COMMUNITY Jan 18, 2019 by Brian McNair  Oshawa This Week

Sensei reopens dojo

Sensei Kevin Ausman instructed students at the Judokaa Martial Arts studio, which recently reopened at a new location in Whitby. – Jason Liebregts / Metroland

WHITBY — Kevin Ausman sure isn’t one to let obstacles get in his way or moss grow under his feet.

Faced with the challenge of losing his martial arts dojo when the building they were renting space from abruptly closed down last April, Ausman searched high and low for a new place to train, but found rental costs too exorbitant to pull it off right away.

While he continued to look, he delved deeper into a newer passion, scuba diving, which he is now also certified to teach.

Ausman is offering both through his new Judokaa Martial Arts studio, which had an official reopening ceremony Jan. 17 at 165 Garrard Rd. in Whitby.

“You’ve got to take adversity and try to make it a good thing,” explained Ausman, a 56-year-old Oshawa resident and owner of Oshawa Security Systems. “I guess that was the silver lining in the fact the club got shut down like that.”

This isn’t the first time Ausman has had to start pretty much from scratch in teaching martial arts.

He had previously worked at the Formokan Judo Club for 10 years, but looked to open a new club after the kids’ program he had been running there was given to another instructor.

When he finally found a reasonable space to rent, he opened his Judokaa club in 2009.

“At times it was tough,” he admitted. “Going in and you have three students and you’re thinking, ‘Oh my goodness, I hope this gets better.’ I just persevered through it and it started slow, but within two months I had probably 16 student to 20 students. It just exploded after that.”

The club had about 115 students when it was forced to shut down in April, and has restarted with about 30, enough to cover the cost of rent for now. Although many former members have moved on to other pursuits, he expects to see the clientele grow again soon.

“It’s an amazing thing to see these kids grow and learn. It’s very satisfying to see that,” he explained. “They come and go, and you always have to be positive.

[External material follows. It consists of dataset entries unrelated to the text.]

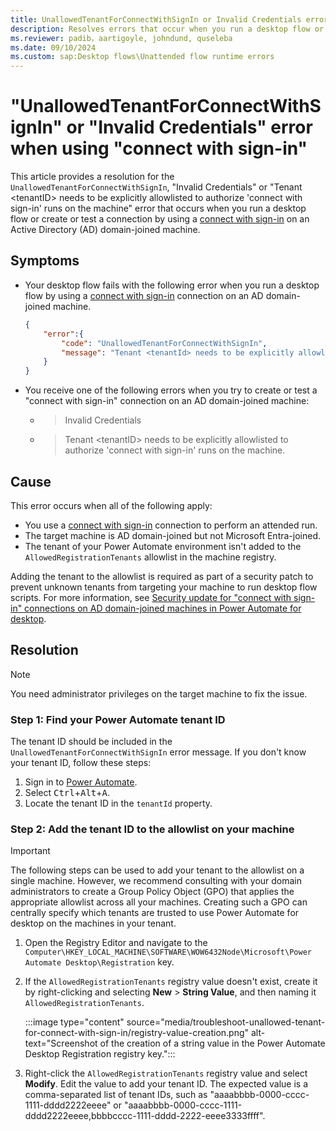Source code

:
 ```yaml
---
title: UnallowedTenantForConnectWithSignIn or Invalid Credentials error
description: Resolves errors that occur when you run a desktop flow or create or test a connection by using connect with sign-in.
ms.reviewer: padib，aartigoyle, johndund, quseleba
ms.date: 09/10/2024
ms.custom: sap:Desktop flows\Unattended flow runtime errors
---
```

# "UnallowedTenantForConnectWithSignIn" or "Invalid Credentials" error when using "connect with sign-in"

This article provides a resolution for the `UnallowedTenantForConnectWithSignIn`, "Invalid Credentials" or "Tenant \<tenantID\> needs to be explicitly allowlisted to authorize 'connect with sign-in' runs on the machine" error that occurs when you run a desktop flow or create or test a connection by using a [connect with sign-in](/power-automate/desktop-flows/desktop-flow-connections#connect-with-sign-in-for-attended-runs) on an Active Directory (AD) domain-joined machine.

## Symptoms

- Your desktop flow fails with the following error when you run a desktop flow by using a [connect with sign-in](/power-automate/desktop-flows/desktop-flow-connections#connect-with-sign-in-for-attended-runs) connection on an AD domain-joined machine.

  ```json
  {
      "error":{
          "code": "UnallowedTenantForConnectWithSignIn",
          "message": "Tenant <tenantId> needs to be explicitly allowlisted to authorize 'connect with sign-in' runs on the machine."  
      }    
  }
  ```

- You receive one of the following errors when you try to create or test a "connect with sign-in" connection on an AD domain-joined machine:

  - > Invalid Credentials
  - > Tenant \<tenantID> needs to be explicitly allowlisted to authorize 'connect with sign-in' runs on the machine.

## Cause

This error occurs when all of the following apply:

- You use a [connect with sign-in](/power-automate/desktop-flows/desktop-flow-connections#connect-with-sign-in-for-attended-runs) connection to perform an attended run.
- The target machine is AD domain-joined but not Microsoft Entra-joined.
- The tenant of your Power Automate environment isn't added to the `AllowedRegistrationTenants` allowlist in the machine registry.

Adding the tenant to the allowlist is required as part of a security patch to prevent unknown tenants from targeting your machine to run desktop flow scripts. For more information, see [Security update for "connect with sign-in" connections on AD domain-joined machines in Power Automate for desktop](connect-with-sign-in-security-update.md).

## Resolution

> [!NOTE]
> You need administrator privileges on the target machine to fix the issue.

### Step 1: Find your Power Automate tenant ID

The tenant ID should be included in the `UnallowedTenantForConnectWithSignIn` error message. If you don't know your tenant ID, follow these steps:

1. Sign in to [Power Automate](https://make.powerautomate.com/).
1. Select <kbd>Ctrl</kbd>+<kbd>Alt</kbd>+<kbd>A</kbd>.
1. Locate the tenant ID in the `tenantId` property.

### Step 2: Add the tenant ID to the allowlist on your machine

> [!IMPORTANT]
> The following steps can be used to add your tenant to the allowlist on a single machine. However, we recommend consulting with your domain administrators to create a Group Policy Object (GPO) that applies the appropriate allowlist across all your machines. Creating such a GPO can centrally specify which tenants are trusted to use Power Automate for desktop on the machines in your tenant.

1. Open the Registry Editor and navigate to the `Computer\HKEY_LOCAL_MACHINE\SOFTWARE\WOW6432Node\Microsoft\Power Automate Desktop\Registration` key.

1. If the `AllowedRegistrationTenants` registry value doesn't exist, create it by right-clicking and selecting **New** > **String Value**, and then naming it `AllowedRegistrationTenants`.

   :::image type="content" source="media/troubleshoot-unallowed-tenant-for-connect-with-sign-in/registry-value-creation.png" alt-text="Screenshot of the creation of a string value in the Power Automate Desktop Registration registry key.":::

1. Right-click the `AllowedRegistrationTenants` registry value and select **Modify**. Edit the value to add your tenant ID. The expected value is a comma-separated list of tenant IDs, such as "aaaabbbb-0000-cccc-1111-dddd2222eeee" or "aaaabbbb-0000-cccc-1111-dddd2222eeee,bbbbcccc-1111-dddd-2222-eeee3333ffff".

If you do that, they end up coming back.”

A father of three, including two who were quite successful in judo, Ausman said he took up scuba diving shortly after a divorce in 2014. He has since been to Cuba 19 times to dive, as well as the Philippines and Mexico five times each.

“It’s phenomenal, just unbelievable … I can’t describe it,” he said of the experience. “There’s no phones, there’s no internet, it’s quiet, you’re with wildlife. It’s amazing.”

Ausman is a second-degree black belt in both kodokan and freestyle judo and also has belts in jiu-jitsu and taekwondo. While he is happy to help others discover scuba, his bread and butter remains the martial arts.

“I love working with children. I’ve been doing it since 1985 and I don’t see any time stopping doing that,” he said. “I think scuba is more my passion for myself, but teaching it’s still definitely the children’s martial arts.”